Saved data entries
####################

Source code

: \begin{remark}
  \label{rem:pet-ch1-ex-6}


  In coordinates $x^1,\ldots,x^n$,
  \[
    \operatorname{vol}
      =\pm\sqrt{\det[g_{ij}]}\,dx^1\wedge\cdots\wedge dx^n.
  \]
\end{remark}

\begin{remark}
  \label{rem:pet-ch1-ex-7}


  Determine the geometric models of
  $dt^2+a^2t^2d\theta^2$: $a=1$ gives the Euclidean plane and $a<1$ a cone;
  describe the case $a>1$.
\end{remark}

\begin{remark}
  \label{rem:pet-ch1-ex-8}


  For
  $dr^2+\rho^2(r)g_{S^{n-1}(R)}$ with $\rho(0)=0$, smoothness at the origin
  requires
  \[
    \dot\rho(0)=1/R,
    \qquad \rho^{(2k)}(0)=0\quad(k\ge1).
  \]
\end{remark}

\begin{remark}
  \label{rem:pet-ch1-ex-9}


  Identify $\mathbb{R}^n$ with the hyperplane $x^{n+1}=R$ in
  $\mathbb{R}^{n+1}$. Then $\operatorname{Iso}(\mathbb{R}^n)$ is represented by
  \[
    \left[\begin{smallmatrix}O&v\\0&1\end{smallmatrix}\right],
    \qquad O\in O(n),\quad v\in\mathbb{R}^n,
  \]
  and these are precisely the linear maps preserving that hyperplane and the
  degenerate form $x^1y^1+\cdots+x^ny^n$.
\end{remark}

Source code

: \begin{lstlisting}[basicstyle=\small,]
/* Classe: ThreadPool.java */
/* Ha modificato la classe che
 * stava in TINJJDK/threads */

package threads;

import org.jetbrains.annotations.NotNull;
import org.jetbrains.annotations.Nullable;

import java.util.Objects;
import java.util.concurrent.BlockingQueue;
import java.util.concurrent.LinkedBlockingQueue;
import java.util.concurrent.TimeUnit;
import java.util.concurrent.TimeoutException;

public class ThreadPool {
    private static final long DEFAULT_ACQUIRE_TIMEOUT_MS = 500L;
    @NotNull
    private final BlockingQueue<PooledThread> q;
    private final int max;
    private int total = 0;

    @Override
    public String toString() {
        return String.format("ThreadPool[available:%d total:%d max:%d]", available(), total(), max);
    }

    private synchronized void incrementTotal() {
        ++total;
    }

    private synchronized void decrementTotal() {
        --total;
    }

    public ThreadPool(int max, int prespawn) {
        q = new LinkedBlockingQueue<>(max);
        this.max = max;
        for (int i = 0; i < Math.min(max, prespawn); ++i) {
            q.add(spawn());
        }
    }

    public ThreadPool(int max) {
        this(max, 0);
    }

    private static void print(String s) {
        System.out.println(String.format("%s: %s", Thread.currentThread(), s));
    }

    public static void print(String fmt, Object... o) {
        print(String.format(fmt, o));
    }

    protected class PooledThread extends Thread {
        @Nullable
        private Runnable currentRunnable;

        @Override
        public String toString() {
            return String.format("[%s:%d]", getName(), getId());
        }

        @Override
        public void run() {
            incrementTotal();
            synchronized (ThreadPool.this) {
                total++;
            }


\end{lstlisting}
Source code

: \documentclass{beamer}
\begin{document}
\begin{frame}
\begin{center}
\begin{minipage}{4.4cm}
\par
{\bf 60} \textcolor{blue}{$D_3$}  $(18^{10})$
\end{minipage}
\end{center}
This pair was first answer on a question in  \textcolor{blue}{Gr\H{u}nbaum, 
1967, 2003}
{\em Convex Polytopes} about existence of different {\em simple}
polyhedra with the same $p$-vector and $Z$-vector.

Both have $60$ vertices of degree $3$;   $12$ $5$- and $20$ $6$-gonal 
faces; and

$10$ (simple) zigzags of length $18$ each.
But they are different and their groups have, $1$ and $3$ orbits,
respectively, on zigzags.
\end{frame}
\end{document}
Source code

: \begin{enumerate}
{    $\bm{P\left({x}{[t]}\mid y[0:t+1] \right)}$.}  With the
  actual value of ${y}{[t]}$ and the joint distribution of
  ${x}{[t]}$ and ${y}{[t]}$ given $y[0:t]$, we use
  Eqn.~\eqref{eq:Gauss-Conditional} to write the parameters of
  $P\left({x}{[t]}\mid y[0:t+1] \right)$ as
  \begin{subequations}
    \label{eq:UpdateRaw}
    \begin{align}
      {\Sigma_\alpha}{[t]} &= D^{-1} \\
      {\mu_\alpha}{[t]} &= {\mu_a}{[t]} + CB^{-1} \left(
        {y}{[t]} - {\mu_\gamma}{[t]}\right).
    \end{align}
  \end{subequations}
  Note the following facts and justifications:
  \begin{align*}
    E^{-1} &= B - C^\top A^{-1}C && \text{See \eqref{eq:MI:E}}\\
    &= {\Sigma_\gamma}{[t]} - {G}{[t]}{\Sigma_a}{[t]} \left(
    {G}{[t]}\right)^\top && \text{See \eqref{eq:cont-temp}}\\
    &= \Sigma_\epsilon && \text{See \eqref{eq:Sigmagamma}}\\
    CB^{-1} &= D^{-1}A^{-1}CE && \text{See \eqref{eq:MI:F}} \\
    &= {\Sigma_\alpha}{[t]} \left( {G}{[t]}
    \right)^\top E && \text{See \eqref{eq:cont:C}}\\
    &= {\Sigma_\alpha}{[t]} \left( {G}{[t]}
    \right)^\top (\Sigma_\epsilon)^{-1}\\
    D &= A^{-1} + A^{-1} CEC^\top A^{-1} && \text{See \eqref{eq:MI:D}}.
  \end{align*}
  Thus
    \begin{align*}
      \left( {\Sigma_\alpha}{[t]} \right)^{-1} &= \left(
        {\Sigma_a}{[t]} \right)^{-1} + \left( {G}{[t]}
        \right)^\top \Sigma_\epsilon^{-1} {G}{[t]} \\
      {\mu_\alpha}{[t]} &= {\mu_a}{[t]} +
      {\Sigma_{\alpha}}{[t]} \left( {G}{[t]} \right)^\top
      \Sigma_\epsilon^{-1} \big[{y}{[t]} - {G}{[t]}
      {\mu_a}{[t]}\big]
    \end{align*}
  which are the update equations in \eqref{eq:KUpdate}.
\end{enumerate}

####################

Having gone through the data above, repeat it exactly.

### [SOLUTION TO THE EXERCISE]
Source code

: \begin{remark}
  \label{rem:pet-ch1-ex-6}


  In coordinates $x^1,\ldots,x^n$,
  \[
    \operatorname{vol}
      =\pm\sqrt{\det[g_{ij}]}\,dx^1\wedge\cdots\wedge dx^n.
  \]
\end{remark}

\begin{remark}
  \label{rem:pet-ch1-ex-7}


  Determine the geometric models of
  $dt^2+a^2t^2d\theta^2$: $a=1$ gives the Euclidean plane and $a<1$ a cone;
  describe the case $a>1$.
\end{remark}

\begin{remark}
  \label{rem:pet-ch1-ex-8}


  For
  $dr^2+\rho^2(r)g_{S^{n-1}(R)}$ with $\rho(0)=0$, smoothness at the origin
  requires
  \[
    \dot\rho(0)=1/R,
    \qquad \rho^{(2k)}(0)=0\quad(k\ge1).
  \]
\end{remark}

\begin{remark}
  \label{rem:pet-ch1-ex-9}


  Identify $\mathbb{R}^n$ with the hyperplane $x^{n+1}=R$ in
  $\mathbb{R}^{n+1}$. Then $\operatorname{Iso}(\mathbb{R}^n)$ is represented by
  \[
    \left[\begin{smallmatrix}O&v\\0&1\end{smallmatrix}\right],
    \qquad O\in O(n),\quad v\in\mathbb{R}^n,
  \]
  and these are precisely the linear maps preserving that hyperplane and the
  degenerate form $x^1y^1+\cdots+x^ny^n$.
\end{remark}

Source code

: \begin{lstlisting}[basicstyle=\small,]
/* Classe: ThreadPool.java */
/* Ha modificato la classe che
 * stava in TINJJDK/threads */

package threads;

import org.jetbrains.annotations.NotNull;
import org.jetbrains.annotations.Nullable;

import java.util.Objects;
import java.util.concurrent.BlockingQueue;
import java.util.concurrent.LinkedBlockingQueue;
import java.util.concurrent.TimeUnit;
import java.util.concurrent.TimeoutException;

public class ThreadPool {
    private static final long DEFAULT_ACQUIRE_TIMEOUT_MS = 500L;
    @NotNull
    private final BlockingQueue<PooledThread> q;
    private final int max;
    private int total = 0;

    @Override
    public String toString() {
        return String.format("ThreadPool[available:%d total:%d max:%d]", available(), total(), max);
    }

    private synchronized void incrementTotal() {
        ++total;
    }

    private synchronized void decrementTotal() {
        --total;
    }

    public ThreadPool(int max, int prespawn) {
        q = new LinkedBlockingQueue<>(max);
        this.max = max;
        for (int i = 0; i < Math.min(max, prespawn); ++i) {
            q.add(spawn());
        }
    }

    public ThreadPool(int max) {
        this(max, 0);
    }

    private static void print(String s) {
        System.out.println(String.format("%s: %s", Thread.currentThread(), s));
    }

    public static void print(String fmt, Object... o) {
        print(String.format(fmt, o));
    }

    protected class PooledThread extends Thread {
        @Nullable
        private Runnable currentRunnable;

        @Override
        public String toString() {
            return String.format("[%s:%d]", getName(), getId());
        }

        @Override
        public void run() {
            incrementTotal();
            synchronized (ThreadPool.this) {
                total++;
            }


\end{lstlisting}
Source code

: \documentclass{beamer}
\begin{document}
\begin{frame}
\begin{center}
\begin{minipage}{4.4cm}
\par
{\bf 60} \textcolor{blue}{$D_3$}  $(18^{10})$
\end{minipage}
\end{center}
This pair was first answer on a question in  \textcolor{blue}{Gr\H{u}nbaum, 
1967, 2003}
{\em Convex Polytopes} about existence of different {\em simple}
polyhedra with the same $p$-vector and $Z$-vector.

Both have $60$ vertices of degree $3$;   $12$ $5$- and $20$ $6$-gonal 
faces; and

$10$ (simple) zigzags of length $18$ each.
But they are different and their groups have, $1$ and $3$ orbits,
respectively, on zigzags.
\end{frame}
\end{document}
Source code

: \begin{enumerate}
{    $\bm{P\left({x}{[t]}\mid y[0:t+1] \right)}$.}  With the
  actual value of ${y}{[t]}$ and the joint distribution of
  ${x}{[t]}$ and ${y}{[t]}$ given $y[0:t]$, we use
  Eqn.~\eqref{eq:Gauss-Conditional} to write the parameters of
  $P\left({x}{[t]}\mid y[0:t+1] \right)$ as
  \begin{subequations}
    \label{eq:UpdateRaw}
    \begin{align}
      {\Sigma_\alpha}{[t]} &= D^{-1} \\
      {\mu_\alpha}{[t]} &= {\mu_a}{[t]} + CB^{-1} \left(
        {y}{[t]} - {\mu_\gamma}{[t]}\right).
    \end{align}
  \end{subequations}
  Note the following facts and justifications:
  \begin{align*}
    E^{-1} &= B - C^\top A^{-1}C && \text{See \eqref{eq:MI:E}}\\
    &= {\Sigma_\gamma}{[t]} - {G}{[t]}{\Sigma_a}{[t]} \left(
    {G}{[t]}\right)^\top && \text{See \eqref{eq:cont-temp}}\\
    &= \Sigma_\epsilon && \text{See \eqref{eq:Sigmagamma}}\\
    CB^{-1} &= D^{-1}A^{-1}CE && \text{See \eqref{eq:MI:F}} \\
    &= {\Sigma_\alpha}{[t]} \left( {G}{[t]}
    \right)^\top E && \text{See \eqref{eq:cont:C}}\\
    &= {\Sigma_\alpha}{[t]} \left( {G}{[t]}
    \right)^\top (\Sigma_\epsilon)^{-1}\\
    D &= A^{-1} + A^{-1} CEC^\top A^{-1} && \text{See \eqref{eq:MI:D}}.
  \end{align*}
  Thus
    \begin{align*}
      \left( {\Sigma_\alpha}{[t]} \right)^{-1} &= \left(
        {\Sigma_a}{[t]} \right)^{-1} + \left( {G}{[t]}
        \right)^\top \Sigma_\epsilon^{-1} {G}{[t]} \\
      {\mu_\alpha}{[t]} &= {\mu_a}{[t]} +
      {\Sigma_{\alpha}}{[t]} \left( {G}{[t]} \right)^\top
      \Sigma_\epsilon^{-1} \big[{y}{[t]} - {G}{[t]}
      {\mu_a}{[t]}\big]
    \end{align*}
  which are the update equations in \eqref{eq:KUpdate}.
\end{enumerate}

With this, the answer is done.